Action item: Lines in the listing below containing the string "image" are to be identified and copied.

Task input:

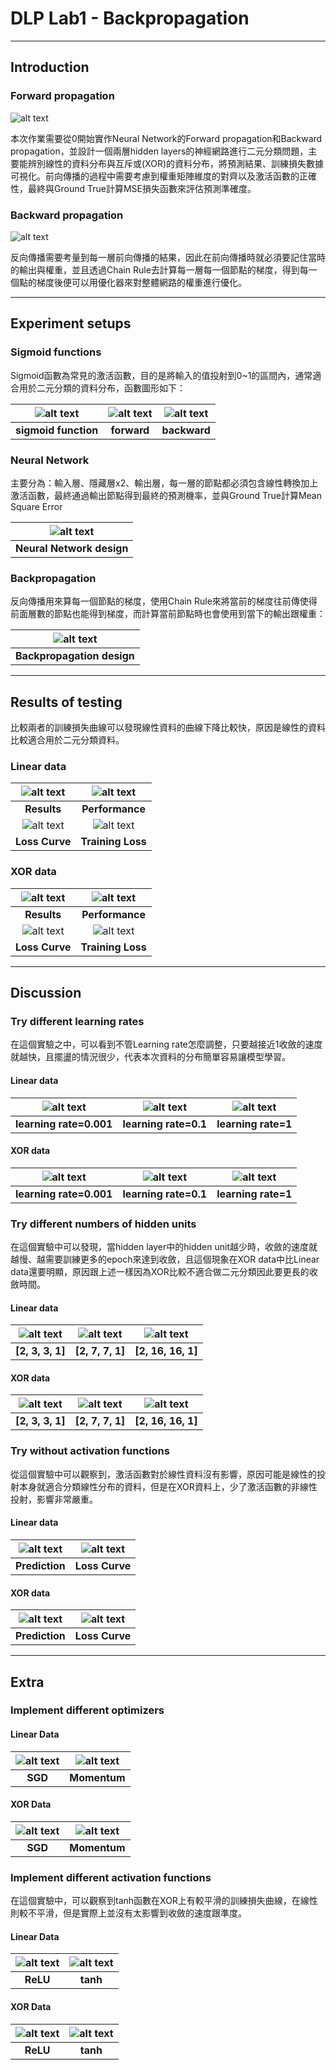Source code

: # DLP Lab1 - Backpropagation

---

## Introduction

### Forward propagation

![alt text](./src/image.png)

本次作業需要從0開始實作Neural Network的Forward propagation和Backward propagation，並設計一個兩層hidden layers的神經網路進行二元分類問題，主要能辨別線性的資料分布與互斥或(XOR)的資料分布，將預測結果、訓練損失數據可視化。前向傳播的過程中需要考慮到權重矩陣維度的對齊以及激活函數的正確性，最終與Ground True計算MSE損失函數來評估預測準確度。

### Backward propagation

![alt text](./src/image-1.png)

反向傳播需要考量到每一層前向傳播的結果，因此在前向傳播時就必須要記住當時的輸出與權重，並且透過Chain Rule去計算每一層每一個節點的梯度，得到每一個點的梯度後便可以用優化器來對整體網路的權重進行優化。

---

## Experiment setups

### Sigmoid functions

Sigmoid函數為常見的激活函數，目的是將輸入的值投射到0~1的區間內，通常適合用於二元分類的資料分布，函數圖形如下：

<center>

|![alt text](./src/image-3.png)|![alt text](./src/image-4.png)|![alt text](./src/image-5.png)|
|:---:|:---:|:---:|
| **sigmoid function**  | **forward** | **backward** |

</center>

### Neural Network

主要分為：輸入層、隱藏層x2、輸出層，每一層的節點都必須包含線性轉換加上激活函數，最終通過輸出節點得到最終的預測機率，並與Ground True計算Mean Square Error

|![alt text](./src/image-6.png)|
|:---:|
|**Neural Network design**|

### Backpropagation

反向傳播用來算每一個節點的梯度，使用Chain Rule來將當前的梯度往前傳使得前面層數的節點也能得到梯度，而計算當前節點時也會使用到當下的輸出跟權重：

|![alt text](./src/image-7.png)|
|:---:|
|**Backpropagation design**|
---

## Results of testing

比較兩者的訓練損失曲線可以發現線性資料的曲線下降比較快，原因是線性的資料比較適合用於二元分類資料。

### Linear data

|![alt text](./src/Figure_1.png)|![alt text](./src/image-9.png)|
|:---:|:---:|
|**Results**|**Performance**|
|![alt text](./src/Figure_2.png) |![alt text](./src/image-8.png)|
|**Loss Curve**|**Training Loss**|

### XOR data

|![alt text](./src/Figure_3.png)|![alt text](./src/image-11.png)|
|:---:|:---:|
|**Results**|**Performance**|
|![alt text](./src/Figure_4.png) |![alt text](./src/image-10.png)|
|**Loss Curve**|**Training Loss**|

---

## Discussion

### Try different learning rates

在這個實驗之中，可以看到不管Learning rate怎麼調整，只要越接近1收斂的速度就越快，且擺盪的情況很少，代表本次資料的分布簡單容易讓模型學習。

#### Linear data

|![alt text](./src/Figure_2.png)|![alt text](./src/Figure_7.png)|![alt text](./src/Figure_5.png)|
|:---:|:---:|:---:|
|**learning rate=0.001**|**learning rate=0.1**|**learning rate=1**|

#### XOR data

|![alt text](./src/Figure_4.png)|![alt text](./src/Figure_8.png)|![alt text](./src/Figure_6.png)|
|:---:|:---:|:---:|
|**learning rate=0.001**|**learning rate=0.1**|**learning rate=1**|

### Try different numbers of hidden units

在這個實驗中可以發現，當hidden layer中的hidden unit越少時，收斂的速度就越慢、越需要訓練更多的epoch來達到收斂，且這個現象在XOR data中比Linear data還要明顯，原因跟上述一樣因為XOR比較不適合做二元分類因此要更長的收斂時間。

#### Linear data

|![alt text](./src/Figure_11.png)|![alt text](./src/Figure_9.png)|![alt text](./src/Figure_2.png)|
|:---:|:---:|:---:|
|**[2, 3, 3, 1]**|**[2, 7, 7, 1]**|**[2, 16, 16, 1]**|

#### XOR data

|![alt text](./src/Figure_12.png)|![alt text](./src/Figure_10.png)|![alt text](./src/Figure_4.png)|
|:---:|:---:|:---:|
|**[2, 3, 3, 1]**|**[2, 7, 7, 1]**|**[2, 16, 16, 1]**|

### Try without activation functions

從這個實驗中可以觀察到，激活函數對於線性資料沒有影響，原因可能是線性的投射本身就適合分類線性分布的資料，但是在XOR資料上，少了激活函數的非線性投射，影響非常嚴重。

#### Linear data

|![alt text](./src/Figure_13.png)|![alt text](./src/Figure_14.png)|
|:---:|:---:|
|**Prediction**|**Loss Curve**|

#### XOR data

|![alt text](./src/Figure_15.png)|![alt text](./src/Figure_16.png)|
|:---:|:---:|
|**Prediction**|**Loss Curve**|

---

## Extra

### Implement different optimizers

#### Linear Data

|![alt text](./src/Figure_2.png)|![alt text](./src/Figure_17.png)|
|:---:|:---:|
|**SGD**|**Momentum**|

#### XOR Data

|![alt text](./src/Figure_4.png)|![alt text](./src/Figure_18.png)|
|:---:|:---:|
|**SGD**|**Momentum**|

### Implement different activation functions

在這個實驗中，可以觀察到tanh函數在XOR上有較平滑的訓練損失曲線，在線性則較不平滑，但是實際上並沒有太影響到收斂的速度跟準度。

#### Linear Data

|![alt text](./src/Figure_2.png)|![alt text](./src/Figure_19.png)|
|:---:|:---:|
|**ReLU**|**tanh**|

#### XOR Data

|![alt text](./src/Figure_4.png)|![alt text](./src/Figure_20.png)|
|:---:|:---:|
|**ReLU**|**tanh**|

Task response:
![alt text](./src/image.png)
![alt text](./src/image-1.png)
|![alt text](./src/image-3.png)|![alt text](./src/image-4.png)|![alt text](./src/image-5.png)|
|![alt text](./src/image-6.png)|
|![alt text](./src/image-7.png)|
|![alt text](./src/Figure_1.png)|![alt text](./src/image-9.png)|
|![alt text](./src/Figure_2.png) |![alt text](./src/image-8.png)|
|![alt text](./src/Figure_3.png)|![alt text](./src/image-11.png)|
|![alt text](./src/Figure_4.png) |![alt text](./src/image-10.png)|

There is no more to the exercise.